これに対し、最高裁判所昭和52年5月6日判決は、

 

「兇器準備集合罪が成立するためには、二人以上の者が他人の生命、身体又は財産に対し共同して加害行為を実行しようとする目的をもつて兇器を準備し集合したことをもつて足り、集合者の全員又はその大多数の者の集団意思としての共同加害目的を必要とするものではないと解されるところ、原判決も、A大学での集会あるいは集団示威運動において、これに参加した約二〇〇名の学生が、指導者の『……いかなる警察権力に対しても闘い抜こう』との呼びかけに応じ昂揚した気分にあつたこと、本件『角材の柄付きプラカード』は柄の部分の角材を闘争などの際に使用する意図のもとに、全体としてはプラカード様に偽装されたものと疑われるふしがあること、学生らがA大学を出発するに先だつて石塊等を準備したことはいずれもこれを肯定しているところであるから、これらの情況は学生集団の潜在的加害意思を認めるに十分であるうえに、現実に、学生集団の先頭部分に位置していた一部の学生が、所携の『角材の柄付きプラカード』あるいは角材を振り上げて阻止線を形成している警察官をめがけて殴りかかつている事実を考え合わせると、学生集団の構成員の間に、警祭官に対する暴行につき、明示の統一した意思連絡がなかつたとしても、その先頭部分にいた学生らが警察官に対し『角材の柄付きプラカード』等を振り上げて加害行為に出た時点以後においては、これらの行動を相互に目撃し得る場所に近接して位置していた学生らのうち、少くとも、直接警察官に対し暴行に及んだ者あるいは『角材の柄付きプラカード』等を振り上げて暴行に及ぼうとした学生らは、特段の事情がない限り、漸次波及的に警察官に対する共同加害意思を有するに至つたものと認定するのが相当である。
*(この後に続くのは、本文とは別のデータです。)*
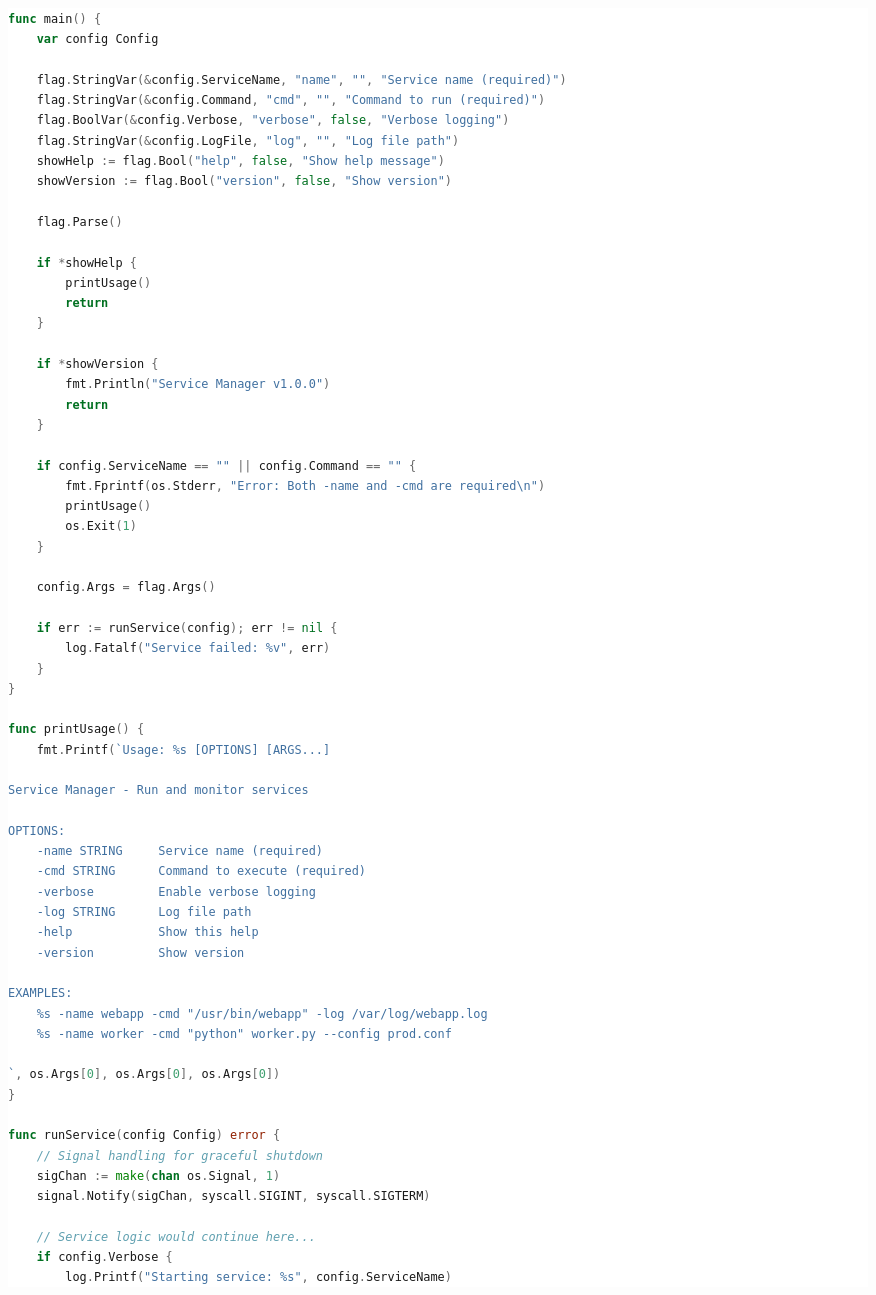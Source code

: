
 ```go
func main() {
    var config Config

    flag.StringVar(&config.ServiceName, "name", "", "Service name (required)")
    flag.StringVar(&config.Command, "cmd", "", "Command to run (required)")
    flag.BoolVar(&config.Verbose, "verbose", false, "Verbose logging")
    flag.StringVar(&config.LogFile, "log", "", "Log file path")
    showHelp := flag.Bool("help", false, "Show help message")
    showVersion := flag.Bool("version", false, "Show version")

    flag.Parse()

    if *showHelp {
        printUsage()
        return
    }

    if *showVersion {
        fmt.Println("Service Manager v1.0.0")
        return
    }

    if config.ServiceName == "" || config.Command == "" {
        fmt.Fprintf(os.Stderr, "Error: Both -name and -cmd are required\n")
        printUsage()
        os.Exit(1)
    }

    config.Args = flag.Args()

    if err := runService(config); err != nil {
        log.Fatalf("Service failed: %v", err)
    }
}

func printUsage() {
    fmt.Printf(`Usage: %s [OPTIONS] [ARGS...]

Service Manager - Run and monitor services

OPTIONS:
    -name STRING     Service name (required)
    -cmd STRING      Command to execute (required)
    -verbose         Enable verbose logging
    -log STRING      Log file path
    -help            Show this help
    -version         Show version

EXAMPLES:
    %s -name webapp -cmd "/usr/bin/webapp" -log /var/log/webapp.log
    %s -name worker -cmd "python" worker.py --config prod.conf

`, os.Args[0], os.Args[0], os.Args[0])
}

func runService(config Config) error {
    // Signal handling for graceful shutdown
    sigChan := make(chan os.Signal, 1)
    signal.Notify(sigChan, syscall.SIGINT, syscall.SIGTERM)

    // Service logic would continue here...
    if config.Verbose {
        log.Printf("Starting service: %s", config.ServiceName)
```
ところで、被告人らは、いずれも学生集団の先頭部分に位置し、直接警察官に対し暴行に及び、あるいは『角材の柄つきプラカード』又は角材を振り上げていたことは原判決も認定するところであるから、右に判示したところに照らし、被告人らは阻止線を形成していた警察官に対し共同加害意思を有するに至つたと認められる疑いが極めて濃厚であるにもかかわらず、これを否定すべき特段の事情についてなんら説明しないまま、被告人らを含む先頭部分の学生集団の学生らの行為は銘銘の個人的な意思発動による偶発的行為にすぎず、これら学生らの間に共同加害目的の存在を認めることはできないとして、被告人らに対し兇器準備集合罪が成立しないとした原判決は、経験則に違反して事実を誤認した疑いがあるものというべく、これが判決に影響を及ぼし、原判決を破棄しなければ著しく正義に反するものといわなければならない。」

とし、共同加害の目的を認め、控訴審とは異なる判断を示しました。

 

現在は、なかなかこの手の罪名が問題となることもなく、イメージがわきにくいところですが、主観的要件については、状況証拠から判断するほかないものといえます。